■ What is needed ■
Across the entries below, how many lines contain the string "kode"? Give only the count.

Stored data entries:
BEGIN

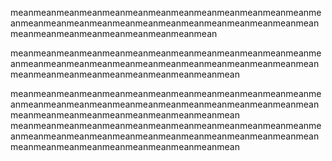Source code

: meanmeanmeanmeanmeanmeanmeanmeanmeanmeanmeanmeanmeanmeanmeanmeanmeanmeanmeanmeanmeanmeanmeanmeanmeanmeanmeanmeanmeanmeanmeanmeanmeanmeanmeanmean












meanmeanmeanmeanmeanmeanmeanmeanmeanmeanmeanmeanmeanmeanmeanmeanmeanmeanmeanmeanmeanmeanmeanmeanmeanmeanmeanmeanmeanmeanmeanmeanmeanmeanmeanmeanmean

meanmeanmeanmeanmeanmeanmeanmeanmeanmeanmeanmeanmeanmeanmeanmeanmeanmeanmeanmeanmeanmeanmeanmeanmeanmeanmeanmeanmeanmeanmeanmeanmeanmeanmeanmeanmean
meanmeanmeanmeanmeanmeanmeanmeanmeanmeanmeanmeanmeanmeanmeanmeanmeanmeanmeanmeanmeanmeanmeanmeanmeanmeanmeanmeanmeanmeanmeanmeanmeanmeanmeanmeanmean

END
BEGIN

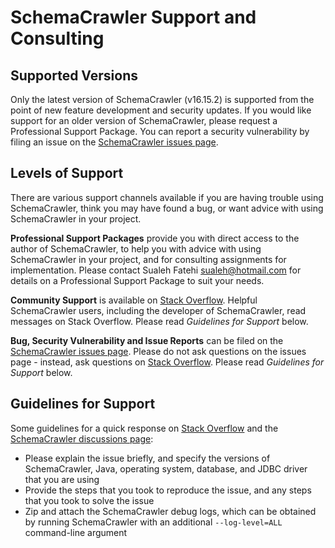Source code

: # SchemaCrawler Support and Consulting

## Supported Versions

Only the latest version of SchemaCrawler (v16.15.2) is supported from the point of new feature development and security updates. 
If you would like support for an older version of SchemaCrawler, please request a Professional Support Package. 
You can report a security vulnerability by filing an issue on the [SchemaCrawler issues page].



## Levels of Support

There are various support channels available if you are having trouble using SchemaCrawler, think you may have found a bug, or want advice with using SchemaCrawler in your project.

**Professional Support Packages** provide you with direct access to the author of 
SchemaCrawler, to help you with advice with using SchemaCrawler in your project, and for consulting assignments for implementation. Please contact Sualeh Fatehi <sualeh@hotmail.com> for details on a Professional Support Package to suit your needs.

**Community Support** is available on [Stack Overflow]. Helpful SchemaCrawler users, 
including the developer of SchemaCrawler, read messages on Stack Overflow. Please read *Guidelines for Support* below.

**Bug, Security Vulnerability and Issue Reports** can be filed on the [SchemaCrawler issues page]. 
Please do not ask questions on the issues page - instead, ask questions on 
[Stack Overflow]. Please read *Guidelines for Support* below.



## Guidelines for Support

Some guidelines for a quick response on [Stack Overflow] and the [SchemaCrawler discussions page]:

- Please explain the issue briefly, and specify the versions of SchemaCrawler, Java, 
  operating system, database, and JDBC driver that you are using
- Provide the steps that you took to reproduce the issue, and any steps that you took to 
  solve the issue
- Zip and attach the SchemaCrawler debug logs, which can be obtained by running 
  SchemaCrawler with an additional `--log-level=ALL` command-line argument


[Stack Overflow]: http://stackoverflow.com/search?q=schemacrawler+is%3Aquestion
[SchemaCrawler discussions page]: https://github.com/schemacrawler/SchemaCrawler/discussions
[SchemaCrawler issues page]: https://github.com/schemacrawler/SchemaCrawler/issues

END
BEGIN

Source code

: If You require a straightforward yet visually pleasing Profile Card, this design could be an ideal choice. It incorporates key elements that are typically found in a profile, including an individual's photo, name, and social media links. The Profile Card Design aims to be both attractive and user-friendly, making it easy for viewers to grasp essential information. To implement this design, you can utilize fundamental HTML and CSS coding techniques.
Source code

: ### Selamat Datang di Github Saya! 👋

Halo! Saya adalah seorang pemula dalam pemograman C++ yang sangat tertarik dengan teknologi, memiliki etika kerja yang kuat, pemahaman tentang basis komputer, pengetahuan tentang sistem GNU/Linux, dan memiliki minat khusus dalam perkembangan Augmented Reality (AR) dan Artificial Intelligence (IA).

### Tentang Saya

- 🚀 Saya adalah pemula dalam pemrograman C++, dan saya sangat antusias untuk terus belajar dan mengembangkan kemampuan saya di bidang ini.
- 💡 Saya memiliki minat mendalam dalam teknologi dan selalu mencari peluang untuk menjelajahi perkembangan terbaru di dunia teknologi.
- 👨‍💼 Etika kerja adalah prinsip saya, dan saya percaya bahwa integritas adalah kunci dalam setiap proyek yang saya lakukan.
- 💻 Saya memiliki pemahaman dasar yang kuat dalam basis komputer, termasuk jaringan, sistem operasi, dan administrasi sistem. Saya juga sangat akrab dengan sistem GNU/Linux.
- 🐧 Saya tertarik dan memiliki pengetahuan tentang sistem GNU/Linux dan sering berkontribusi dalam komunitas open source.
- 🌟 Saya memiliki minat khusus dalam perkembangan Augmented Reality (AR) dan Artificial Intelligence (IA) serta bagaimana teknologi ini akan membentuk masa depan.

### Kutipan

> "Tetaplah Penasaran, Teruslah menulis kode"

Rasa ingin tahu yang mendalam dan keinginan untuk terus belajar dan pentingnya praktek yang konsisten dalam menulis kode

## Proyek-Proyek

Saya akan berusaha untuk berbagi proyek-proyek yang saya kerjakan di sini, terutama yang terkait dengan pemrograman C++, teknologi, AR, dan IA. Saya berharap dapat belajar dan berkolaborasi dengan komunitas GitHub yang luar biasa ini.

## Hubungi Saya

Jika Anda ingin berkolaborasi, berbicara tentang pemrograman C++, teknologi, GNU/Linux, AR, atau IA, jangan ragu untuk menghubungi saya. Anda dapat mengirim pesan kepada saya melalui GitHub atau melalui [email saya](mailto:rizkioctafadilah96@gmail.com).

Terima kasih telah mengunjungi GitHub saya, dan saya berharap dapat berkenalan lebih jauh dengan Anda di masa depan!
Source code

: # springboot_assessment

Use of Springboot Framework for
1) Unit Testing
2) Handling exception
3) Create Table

END

■ Finished exercise ■
2